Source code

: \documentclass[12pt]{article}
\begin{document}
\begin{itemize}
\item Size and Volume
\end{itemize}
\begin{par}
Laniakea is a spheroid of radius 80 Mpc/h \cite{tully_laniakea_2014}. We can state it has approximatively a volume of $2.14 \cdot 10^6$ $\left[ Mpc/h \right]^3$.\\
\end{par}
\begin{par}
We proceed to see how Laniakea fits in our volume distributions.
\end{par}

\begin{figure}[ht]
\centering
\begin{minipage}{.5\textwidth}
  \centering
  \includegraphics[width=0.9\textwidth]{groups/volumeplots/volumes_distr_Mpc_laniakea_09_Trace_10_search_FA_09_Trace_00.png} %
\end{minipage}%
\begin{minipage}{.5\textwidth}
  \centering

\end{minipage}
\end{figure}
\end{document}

· · · · · · ·

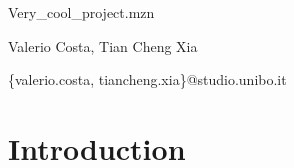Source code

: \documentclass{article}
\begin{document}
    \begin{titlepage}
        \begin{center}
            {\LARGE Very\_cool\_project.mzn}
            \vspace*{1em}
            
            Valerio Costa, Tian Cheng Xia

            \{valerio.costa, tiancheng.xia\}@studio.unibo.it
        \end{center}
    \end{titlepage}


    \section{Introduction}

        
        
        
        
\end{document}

· · · · · · ·

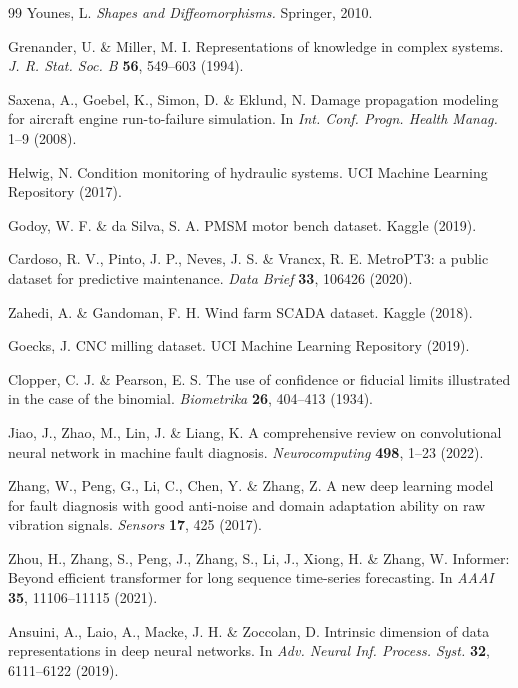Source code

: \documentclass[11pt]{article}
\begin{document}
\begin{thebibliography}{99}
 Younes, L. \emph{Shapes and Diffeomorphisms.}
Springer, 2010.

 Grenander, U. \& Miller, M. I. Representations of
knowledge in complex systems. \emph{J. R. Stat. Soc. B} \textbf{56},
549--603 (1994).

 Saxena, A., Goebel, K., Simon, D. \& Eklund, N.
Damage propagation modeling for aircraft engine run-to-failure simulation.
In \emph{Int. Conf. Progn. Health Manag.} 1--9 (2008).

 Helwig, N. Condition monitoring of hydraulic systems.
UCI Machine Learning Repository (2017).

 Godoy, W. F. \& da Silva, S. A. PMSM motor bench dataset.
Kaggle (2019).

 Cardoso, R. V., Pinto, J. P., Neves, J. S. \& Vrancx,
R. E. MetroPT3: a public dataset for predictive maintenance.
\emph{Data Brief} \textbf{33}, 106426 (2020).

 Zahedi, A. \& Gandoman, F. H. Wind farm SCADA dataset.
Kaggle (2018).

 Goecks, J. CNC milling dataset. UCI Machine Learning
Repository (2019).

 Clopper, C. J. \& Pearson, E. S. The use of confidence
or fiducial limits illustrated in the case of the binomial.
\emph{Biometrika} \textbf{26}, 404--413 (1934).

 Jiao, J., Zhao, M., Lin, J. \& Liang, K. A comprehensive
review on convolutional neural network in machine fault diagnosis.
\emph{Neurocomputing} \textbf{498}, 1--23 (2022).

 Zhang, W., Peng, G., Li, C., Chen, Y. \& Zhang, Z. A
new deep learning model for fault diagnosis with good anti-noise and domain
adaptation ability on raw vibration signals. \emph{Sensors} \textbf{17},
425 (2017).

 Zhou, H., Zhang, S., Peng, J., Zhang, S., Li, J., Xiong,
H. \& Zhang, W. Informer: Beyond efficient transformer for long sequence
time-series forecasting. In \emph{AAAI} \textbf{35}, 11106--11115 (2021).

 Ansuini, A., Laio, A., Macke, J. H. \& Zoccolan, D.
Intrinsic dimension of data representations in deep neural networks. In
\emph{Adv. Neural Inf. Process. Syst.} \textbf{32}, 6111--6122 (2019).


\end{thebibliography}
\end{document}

· · · · · · ·

▶ _Work instruction_
Which lines above hold the string "systems"? Copy every one of them.

▶ _Written answer_
knowledge in complex systems. \emph{J. R. Stat. Soc. B} \textbf{56},
 Helwig, N. Condition monitoring of hydraulic systems.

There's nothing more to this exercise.